The Mexico country-specific exchange traded fund has been among some of the best emerging market performers this year, surging on a quickly appreciating Mexican peso as the U.S. dollar weakened against a basket of international currencies.
The iShares MSCI Mexico Capped ETF (NYSEArca: EWW), the largest exchange traded fund dedicated to Mexican equities,jumped 30.2% year-to-date, compared to the 11.8% gain in the S&P 500.
Alan Alanis, Latin America equity strategist at UBS, attributes the surge to three defining factors: a weaker dollar, diminishing concern over U.S.-Mexico trade relations and better-than-expected economic growth from Mexico, reports Fred Imbert for CNBC.
“The first, and by far the most important one, is currency. The Mexican peso went from being the worst-performing currency against the dollar to being the best-performer in 2017,” Alanis told CNBC. “Of the 30 percent gains in the EWW, two-thirds of those are currency-related.”
The U.S. dollar has depreciated 14.3% against the Mexican peso year-to-date to MXN17.78.
EWW tries to reflect the performance of the MSCI Mexico IMI 25/50 Index, which does not hedge its currency risks. Consequently, a strengthening peso has translated to an improved U.S.-dollar denominated return for EWW investors.
The Mexican peso was pressured for the later part of the U.S. presidential election and throughout the first few months following President Donald Trump’s victory because of Trump’s promises during the campaign trail to build a wall across the southern border, crack down on immigration and renegotiate the North American Free Trade Agreement, which all contributed to risk-off sentiment concerning Mexican assets.
However, speculation of a U.S.-Mexico trade war has diminished. Last month, the U.S. and Mexico reached an accord to end disputes over the sugar trade between the two countries. Moreover, the two, along with Canada, are expected to start talks over NAFTA next month.

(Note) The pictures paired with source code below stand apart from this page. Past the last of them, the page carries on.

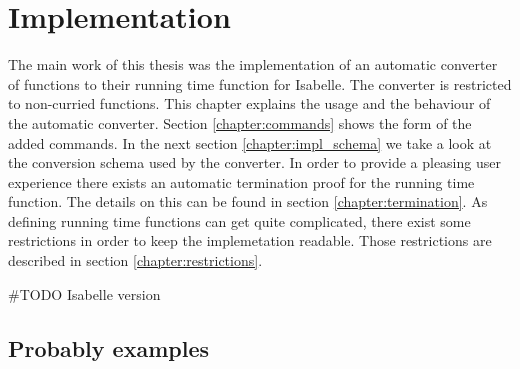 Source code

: 
\chapter{Implementation}\label{chapter:impl}

The main work of this thesis was the implementation of an automatic converter of functions to their running time function for Isabelle.
The converter is restricted to non-curried functions.
This chapter explains the usage and the behaviour of the automatic converter.
Section \ref{chapter:commands} shows the form of the added commands.
In the next section \ref{chapter:impl_schema} we take a look at the conversion schema used by the converter.
In order to provide a pleasing user experience there exists an automatic termination proof for the running time function.
The details on this can be found in section \ref{chapter:termination}.
As defining running time functions can get quite complicated, there exist some restrictions in order to keep the implemetation readable.
Those restrictions are described in section \ref{chapter:restrictions}.

\#TODO Isabelle version






\section{Probably examples}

Meanwhile, the Mexican economy has been doing better-than-expected in light of the threat of a trade war and a quickly depreciating currency. Mexico’s economy expanded 2.6% in the first quarter year-over-year.
“It’s not spectacular growth, but it’s better than people expected,” Alberto Ramos, head of Latin American Economics at Goldman Sachs, told CNBC. “Towards the end of last year, the consensus was the [Mexican] economy would decelerate a lot, with consensus around the 1 percent handle. Now the consensus has increased and is closer to 2 percent.”